What you have to do :: Look for the string "título" in the listing below and copy every line in which it appears.

Supplied data ::
◆ ◆ ◆ ◆
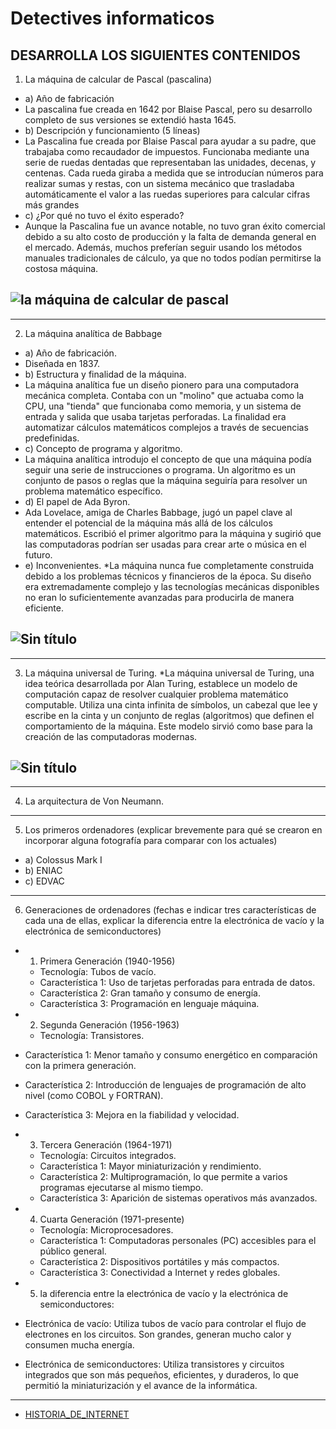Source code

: # Detectives informaticos 
## DESARROLLA LOS SIGUIENTES CONTENIDOS
1) La máquina de calcular de Pascal (pascalina)
* a) Año de fabricación
* La pascalina fue creada en 1642 por Blaise Pascal, pero su desarrollo completo de sus versiones se extendió hasta 1645.
* b) Descripción y funcionamiento (5 líneas)
* La Pascalina fue creada por Blaise Pascal para ayudar a su padre, que trabajaba como recaudador de impuestos. Funcionaba mediante una serie de ruedas dentadas que representaban las unidades, decenas, y centenas. Cada rueda giraba a medida que se introducían números para realizar sumas y restas, con un sistema mecánico que trasladaba automáticamente el valor a las ruedas superiores para calcular cifras más grandes
* c) ¿Por qué no tuvo el éxito esperado?
* Aunque la Pascalina fue un avance notable, no tuvo gran éxito comercial debido a su alto costo de producción y la falta de demanda general en el mercado. Además, muchos preferían seguir usando los métodos manuales tradicionales de cálculo, ya que no todos podían permitirse la costosa máquina.
 ## ![la máquina de calcular de pascal](https://github.com/user-attachments/assets/93b13f4c-3b0f-47f7-aaaf-74798fae9a11)
***
2) La máquina analítica de Babbage
* a) Año de fabricación.
* Diseñada en 1837.
* b) Estructura y finalidad de la máquina.
* La máquina analítica fue un diseño pionero para una computadora mecánica completa. Contaba con un "molino" que actuaba como la CPU, una "tienda" que funcionaba como memoria, y un sistema de entrada y salida que usaba tarjetas perforadas. La finalidad era automatizar cálculos matemáticos complejos a través de secuencias predefinidas.
* c) Concepto de programa y algoritmo.
* La máquina analítica introdujo el concepto de que una máquina podía seguir una serie de instrucciones o programa. Un algoritmo es un conjunto de pasos o reglas que la máquina seguiría para resolver un problema matemático específico.
* d) El papel de Ada Byron.
*  Ada Lovelace, amiga de Charles Babbage, jugó un papel clave al entender el potencial de la máquina más allá de los cálculos matemáticos. Escribió el primer algoritmo para la máquina y sugirió que las computadoras podrían ser usadas para crear arte o música en el futuro.
* e) Inconvenientes.
*La máquina nunca fue completamente construida debido a los problemas técnicos y financieros de la época. Su diseño era extremadamente complejo y las tecnologías mecánicas disponibles no eran lo suficientemente avanzadas para producirla de manera eficiente.
## ![Sin título](https://github.com/user-attachments/assets/90ecdbb1-a23d-4749-9292-0a9f64269a0e)

***
3) La máquina universal de Turing.
*La máquina universal de Turing, una idea teórica desarrollada por Alan Turing, establece un modelo de computación capaz de resolver cualquier problema matemático computable. Utiliza una cinta infinita de símbolos, un cabezal que lee y escribe en la cinta y un conjunto de reglas (algoritmos) que definen el comportamiento de la máquina. Este modelo sirvió como base para la creación de las computadoras modernas.
## ![Sin título](https://github.com/user-attachments/assets/5f5c1682-6612-46c0-8112-938c57fd9abd)

***
4) La arquitectura de Von Neumann.
***
5) Los primeros ordenadores (explicar brevemente para qué se crearon en incorporar alguna fotografía para comparar con los actuales)
* a) Colossus Mark I
* b) ENIAC 
* c) EDVAC
***
6) Generaciones de ordenadores (fechas e indicar tres características de cada una de ellas, explicar la diferencia entre la electrónica de vacío y la electrónica de semiconductores)
* 1) Primera Generación (1940-1956)
   * Tecnología: Tubos de vacío.
   * Característica 1: Uso de tarjetas perforadas para entrada de datos.
   * Característica 2: Gran tamaño y consumo de energía.
   * Característica 3: Programación en lenguaje máquina.
 * 2) Segunda Generación (1956-1963)

   * Tecnología: Transistores.
  *  Característica 1: Menor tamaño y consumo energético en comparación con la primera generación.
  *  Característica 2: Introducción de lenguajes de programación de alto nivel (como COBOL y FORTRAN).
  *  Característica 3: Mejora en la fiabilidad y velocidad.
* 3) Tercera Generación (1964-1971)

  *  Tecnología: Circuitos integrados.
  * Característica 1: Mayor miniaturización y rendimiento.
  *  Característica 2: Multiprogramación, lo que permite a varios programas ejecutarse al mismo tiempo.
  *  Característica 3: Aparición de sistemas operativos más avanzados.
*  4) Cuarta Generación (1971-presente)

   * Tecnología: Microprocesadores.
   * Característica 1: Computadoras personales (PC) accesibles para el público general.
   * Característica 2: Dispositivos portátiles y más compactos.
   * Característica 3: Conectividad a Internet y redes globales.
  
  * 5) la diferencia entre la electrónica de vacío y la electrónica de semiconductores:

* Electrónica de vacío: Utiliza tubos de vacío para controlar el flujo de electrones en los circuitos. Son grandes, generan mucho calor y consumen mucha energía.
* Electrónica de semiconductores: Utiliza transistores y circuitos integrados que son más pequeños, eficientes, y duraderos, lo que permitió la miniaturización y el avance de la informática.
***

* [HISTORIA_DE_INTERNET](/data/HISTORIA_DE_INTERNET.md)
◆ ◆ ◆ ◆
Exercise answer ::
## ![Sin título](https://github.com/user-attachments/assets/90ecdbb1-a23d-4749-9292-0a9f64269a0e)
## ![Sin título](https://github.com/user-attachments/assets/5f5c1682-6612-46c0-8112-938c57fd9abd)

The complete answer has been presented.